I needed an encoder-service waiting to handle ffmpeg-workloads, and decided to use systemctl and a fifo pipe, so jobs could be queued without the need of RabbitMQ/other.

I'm aware of DLQ and fancy scaling, however this does the trick and hasn't failed for years.
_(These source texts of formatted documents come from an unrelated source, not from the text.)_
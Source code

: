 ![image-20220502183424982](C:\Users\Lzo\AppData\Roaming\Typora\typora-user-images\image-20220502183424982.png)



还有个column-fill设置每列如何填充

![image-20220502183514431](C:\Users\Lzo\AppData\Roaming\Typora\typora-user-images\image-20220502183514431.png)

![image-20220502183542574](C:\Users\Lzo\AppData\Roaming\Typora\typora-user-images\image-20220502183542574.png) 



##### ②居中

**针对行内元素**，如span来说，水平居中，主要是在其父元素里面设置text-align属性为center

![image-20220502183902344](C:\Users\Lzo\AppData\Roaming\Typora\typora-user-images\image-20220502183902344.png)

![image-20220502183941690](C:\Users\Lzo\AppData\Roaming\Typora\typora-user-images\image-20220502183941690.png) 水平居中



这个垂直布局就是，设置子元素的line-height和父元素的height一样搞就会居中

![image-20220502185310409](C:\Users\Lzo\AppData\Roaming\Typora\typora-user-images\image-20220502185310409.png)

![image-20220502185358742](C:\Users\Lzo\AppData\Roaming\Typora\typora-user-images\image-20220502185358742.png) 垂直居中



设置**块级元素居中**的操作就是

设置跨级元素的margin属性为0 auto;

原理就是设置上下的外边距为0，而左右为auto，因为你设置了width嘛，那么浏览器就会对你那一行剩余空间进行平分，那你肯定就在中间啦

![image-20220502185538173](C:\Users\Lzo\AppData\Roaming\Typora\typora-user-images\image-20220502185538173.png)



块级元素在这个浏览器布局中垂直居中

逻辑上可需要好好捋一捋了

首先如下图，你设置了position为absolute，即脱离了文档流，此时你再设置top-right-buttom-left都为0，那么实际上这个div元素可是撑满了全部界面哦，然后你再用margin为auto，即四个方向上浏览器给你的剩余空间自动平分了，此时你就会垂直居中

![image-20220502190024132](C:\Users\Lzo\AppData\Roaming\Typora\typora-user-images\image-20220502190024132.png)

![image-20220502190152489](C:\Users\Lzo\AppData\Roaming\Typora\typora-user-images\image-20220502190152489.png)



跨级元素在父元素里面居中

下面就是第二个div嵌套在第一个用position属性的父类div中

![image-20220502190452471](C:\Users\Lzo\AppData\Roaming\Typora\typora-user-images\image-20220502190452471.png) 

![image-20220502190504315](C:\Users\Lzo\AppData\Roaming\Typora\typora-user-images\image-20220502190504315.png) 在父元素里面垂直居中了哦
1) Create script for initiating the fifo pipe, save it at /opt/createWorkerPipe.sh:

#!/bin/bash
# pipe location
pipe=/tmp/ffmpeg-pipe

trap "rm -f $pipe" EXIT

# Initiate pipe
[[ -p $pipe ]] || mkfifo $pipe

while true; do
    exec 3<> $pipe
    read line < $pipe
    bash <<< "/opt/ffmpeg-worker.sh $line"
done

2) Create your ffmpeg-worker, with your ffmpeg args, at /opt/ffmpeg-worker.sh:

#!/bin/bash 
# Do ffmpeg stuff
/usr/bin/ffmpeg -y input.avi [yourargs] output.mp4

3) Create service file at /etc/systemd/system/ffmpeg-encoder.service:

[Unit]
Description=ffmpeg encoder service
DefaultDependencies=no
After=network.target

[Service]
Type=simple
User=www-data
Group=www-data
ExecStart=/opt/createWorkerPipe.sh:
TimeoutStartSec=0
RemainAfterExit=yes

[Install]
WantedBy=default.target

3) Reload systemctl daemon: systemctl daemon-reload

4) Enable service: systemctl enable ffmpeg-encoder.service

Verify the service state with: systemctl status ffmpeg-encoder.service

Verifying service status programatially can be done by running:

systemctl is-active --quiet ffmpeg-encoder.service

where exitcode 0 is the active state of the service.

I also wrote a simple ffmpeg-log-parser for polling state via PHP, but that's for another post.